(YOUR GOAL)
Pull out every line below that contains the word "documentation".

# # # #

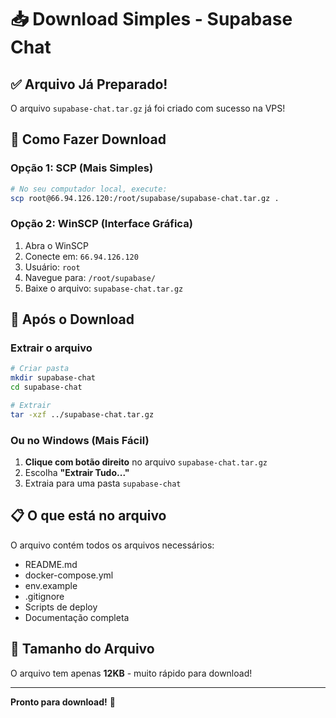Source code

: # 📥 Download Simples - Supabase Chat

## ✅ Arquivo Já Preparado!

O arquivo `supabase-chat.tar.gz` já foi criado com sucesso na VPS!

## 🚀 Como Fazer Download

### Opção 1: SCP (Mais Simples)
```bash
# No seu computador local, execute:
scp root@66.94.126.120:/root/supabase/supabase-chat.tar.gz .
```

### Opção 2: WinSCP (Interface Gráfica)
1. Abra o WinSCP
2. Conecte em: `66.94.126.120`
3. Usuário: `root`
4. Navegue para: `/root/supabase/`
5. Baixe o arquivo: `supabase-chat.tar.gz`

## 📂 Após o Download

### Extrair o arquivo
```bash
# Criar pasta
mkdir supabase-chat
cd supabase-chat

# Extrair
tar -xzf ../supabase-chat.tar.gz
```

### Ou no Windows (Mais Fácil)
1. **Clique com botão direito** no arquivo `supabase-chat.tar.gz`
2. Escolha **"Extrair Tudo..."**
3. Extraia para uma pasta `supabase-chat`

## 📋 O que está no arquivo

O arquivo contém todos os arquivos necessários:
- README.md
- docker-compose.yml  
- env.example
- .gitignore
- Scripts de deploy
- Documentação completa

## 🎯 Tamanho do Arquivo

O arquivo tem apenas **12KB** - muito rápido para download!

---

**Pronto para download!** 🚀 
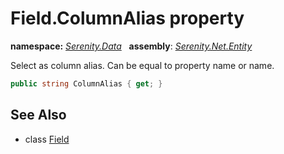 # Field.ColumnAlias property
**namespace:** *[Serenity.Data](../../README.md#serenity.data-namespace)*   **assembly**: *[Serenity.Net.Entity](../../README.md)*

Select as column alias. Can be equal to property name or name.

```csharp
public string ColumnAlias { get; }
```

## See Also

* class [Field](../Field.md)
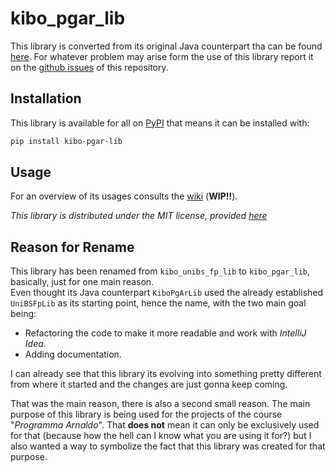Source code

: # kibo_pgar_lib

This library is converted from its original Java counterpart tha can be found [here](https://github.com/AlessandroMuscio/KiboUniBSFpLib). For whatever problem may arise form the use of this library report it on the [github issues](https://github.com/AlessandroMuscio/kibo_unibs_fp_lib/issues) of this repository.

## Installation

This library is available for all on [PyPI](https://pypi.org) that means it can be installed with:

```bash
pip install kibo-pgar-lib
```

## Usage

For an overview of its usages consults the [wiki](https://github.com/AlessandroMuscio/kibo_pgar_lib/wiki) (**WIP!!**).

*This library is distributed under the MIT license, provided [here](LICENSE.txt)*

## Reason for Rename

This library has been renamed from `kibo_unibs_fp_lib` to `kibo_pgar_lib`, basically, just for one main reason. \
Even thought its Java counterpart `KiboPgArLib` used the already established `UniBSFpLib` as its starting point, hence the name, with the two main goal being:

- Refactoring the code to make it more readable and work with *IntelliJ Idea*.
- Adding documentation.

I can already see that this library its evolving into something pretty different from where it started and the changes are just gonna keep coming.

That was the main reason, there is also a second small reason. The main purpose of this library is being used for the projects of the course "*Programma Arnaldo*". That **does not** mean it can only be exclusively used for that (because how the hell can I know what you are using it for?) but I also wanted a way to symbolize the fact that this library was created for that purpose.
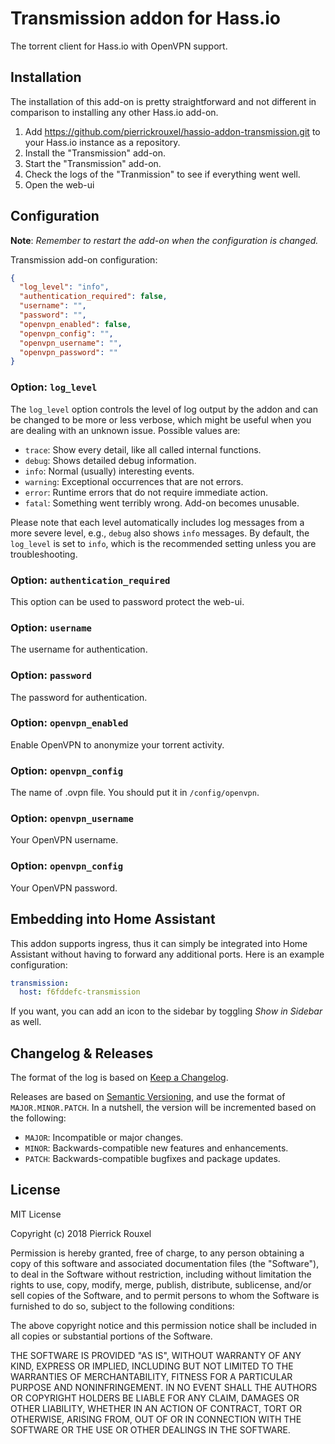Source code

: # Transmission addon for Hass.io

The torrent client for Hass.io with OpenVPN support.

## Installation

The installation of this add-on is pretty straightforward and not different in
comparison to installing any other Hass.io add-on.

1. Add https://github.com/pierrickrouxel/hassio-addon-transmission.git to your Hass.io instance as a repository.
1. Install the "Transmission" add-on.
1. Start the "Transmission" add-on.
1. Check the logs of the "Tranmission" to see if everything went well.
1. Open the web-ui

## Configuration

**Note**: _Remember to restart the add-on when the configuration is changed._

Transmission add-on configuration:

```json
{
  "log_level": "info",
  "authentication_required": false,
  "username": "",
  "password": "",
  "openvpn_enabled": false,
  "openvpn_config": "",
  "openvpn_username": "",
  "openvpn_password": ""
}
```

### Option: `log_level`

The `log_level` option controls the level of log output by the addon and can
be changed to be more or less verbose, which might be useful when you are
dealing with an unknown issue. Possible values are:

- `trace`: Show every detail, like all called internal functions.
- `debug`: Shows detailed debug information.
- `info`: Normal (usually) interesting events.
- `warning`: Exceptional occurrences that are not errors.
- `error`:  Runtime errors that do not require immediate action.
- `fatal`: Something went terribly wrong. Add-on becomes unusable.

Please note that each level automatically includes log messages from a
more severe level, e.g., `debug` also shows `info` messages. By default,
the `log_level` is set to `info`, which is the recommended setting unless
you are troubleshooting.

### Option: `authentication_required`

This option can be used to password protect the web-ui.

### Option: `username`

The username for authentication.

### Option: `password`

The password for authentication.

### Option: `openvpn_enabled`

Enable OpenVPN to anonymize your torrent activity.

### Option: `openvpn_config`

The name of .ovpn file. You should put it in `/config/openvpn`.

### Option: `openvpn_username`

Your OpenVPN username.

### Option: `openvpn_config`

Your OpenVPN password.

## Embedding into Home Assistant

This addon supports ingress, thus it can simply be integrated into Home Assistant without having to forward any additional ports. Here is an example configuration:

```yaml
transmission:
  host: f6fddefc-transmission
```

If you want, you can add an icon to the sidebar by toggling *Show in Sidebar* as well.

## Changelog & Releases

The format of the log is based on
[Keep a Changelog](http://keepachangelog.com/en/1.0.0/).

Releases are based on [Semantic Versioning](http://semver.org/spec/v2.0.0.html), and use the format
of ``MAJOR.MINOR.PATCH``. In a nutshell, the version will be incremented
based on the following:

- ``MAJOR``: Incompatible or major changes.
- ``MINOR``: Backwards-compatible new features and enhancements.
- ``PATCH``: Backwards-compatible bugfixes and package updates.

## License

MIT License

Copyright (c) 2018 Pierrick Rouxel

Permission is hereby granted, free of charge, to any person obtaining a copy
of this software and associated documentation files (the "Software"), to deal
in the Software without restriction, including without limitation the rights
to use, copy, modify, merge, publish, distribute, sublicense, and/or sell
copies of the Software, and to permit persons to whom the Software is
furnished to do so, subject to the following conditions:

The above copyright notice and this permission notice shall be included in all
copies or substantial portions of the Software.

THE SOFTWARE IS PROVIDED "AS IS", WITHOUT WARRANTY OF ANY KIND, EXPRESS OR
IMPLIED, INCLUDING BUT NOT LIMITED TO THE WARRANTIES OF MERCHANTABILITY,
FITNESS FOR A PARTICULAR PURPOSE AND NONINFRINGEMENT. IN NO EVENT SHALL THE
AUTHORS OR COPYRIGHT HOLDERS BE LIABLE FOR ANY CLAIM, DAMAGES OR OTHER
LIABILITY, WHETHER IN AN ACTION OF CONTRACT, TORT OR OTHERWISE, ARISING FROM,
OUT OF OR IN CONNECTION WITH THE SOFTWARE OR THE USE OR OTHER DEALINGS IN THE
SOFTWARE.
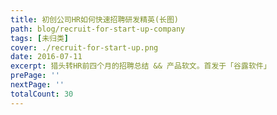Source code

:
 ```yaml
---
title: 初创公司HR如何快速招聘研发精英(长图)
path: blog/recruit-for-start-up-company
tags: [未归类]
cover: ./recruit-for-start-up.png
date: 2016-07-11
excerpt: 猎头转HR前四个月的招聘总结 && 产品软文。首发于「谷露软件」
prePage: ''
nextPage: ''
totalCount: 30
---
```

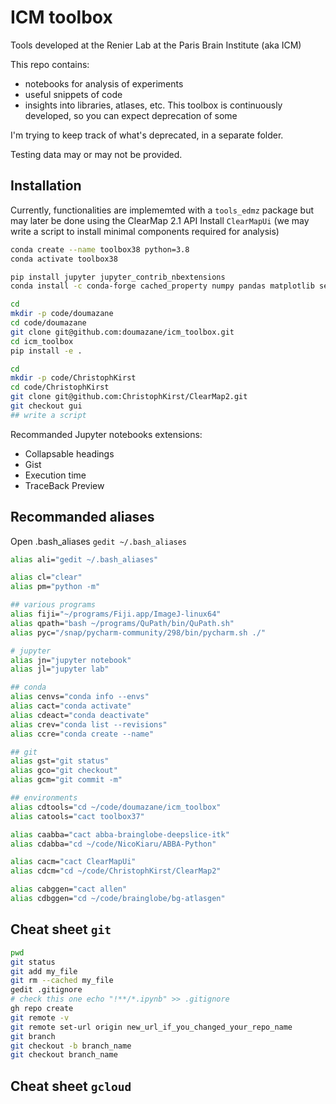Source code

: # ICM toolbox
Tools developed at the Renier Lab at the Paris Brain Institute (aka ICM)

This repo contains: 
- notebooks for analysis of experiments
- useful snippets of code
- insights into libraries, atlases, etc.
This toolbox is continuously developed, so you can expect deprecation of some 

I'm trying to keep track of what's deprecated, in a separate folder.

Testing data may or may not be provided.


## Installation
Currently, functionalities are implememted with a `tools_edmz` package but may later be done using the ClearMap 2.1 API
Install `ClearMapUi` (we may write a script to install minimal components required for analysis)

```bash
conda create --name toolbox38 python=3.8
conda activate toolbox38

pip install jupyter jupyter_contrib_nbextensions
conda install -c conda-forge cached_property numpy pandas matplotlib seaborn

cd
mkdir -p code/doumazane
cd code/doumazane
git clone git@github.com:doumazane/icm_toolbox.git
cd icm_toolbox
pip install -e .

cd
mkdir -p code/ChristophKirst
cd code/ChristophKirst
git clone git@github.com:ChristophKirst/ClearMap2.git
git checkout gui
## write a script
```

Recommanded Jupyter notebooks extensions: 
- Collapsable headings
- Gist
- Execution time
- TraceBack Preview

## Recommanded aliases
Open .bash_aliases
`gedit ~/.bash_aliases`

```bash
alias ali="gedit ~/.bash_aliases"

alias cl="clear"
alias pm="python -m"

## various programs
alias fiji="~/programs/Fiji.app/ImageJ-linux64"
alias qpath="bash ~/programs/QuPath/bin/QuPath.sh"
alias pyc="/snap/pycharm-community/298/bin/pycharm.sh ./"

# jupyter
alias jn="jupyter notebook"
alias jl="jupyter lab"

## conda
alias cenvs="conda info --envs"
alias cact="conda activate"
alias cdeact="conda deactivate"
alias crev="conda list --revisions"
alias ccre="conda create --name"

## git
alias gst="git status"
alias gco="git checkout"
alias gcm="git commit -m"

## environments
alias cdtools="cd ~/code/doumazane/icm_toolbox"
alias catools="cact toolbox37"

alias caabba="cact abba-brainglobe-deepslice-itk"
alias cdabba="cd ~/code/NicoKiaru/ABBA-Python"

alias cacm="cact ClearMapUi"
alias cdcm="cd ~/code/ChristophKirst/ClearMap2"

alias cabggen="cact allen"
alias cdbggen="cd ~/code/brainglobe/bg-atlasgen"
```

## Cheat sheet `git`
```bash
pwd
git status
git add my_file
git rm --cached my_file
gedit .gitignore
# check this one echo "!**/*.ipynb" >> .gitignore
gh repo create
git remote -v
git remote set-url origin new_url_if_you_changed_your_repo_name
git branch 
git checkout -b branch_name
git checkout branch_name 
```

## Cheat sheet `gcloud`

# # # #

(EXPECTED OUTPUT)
- Adding documentation.
of this software and associated documentation files (the "Software"), to deal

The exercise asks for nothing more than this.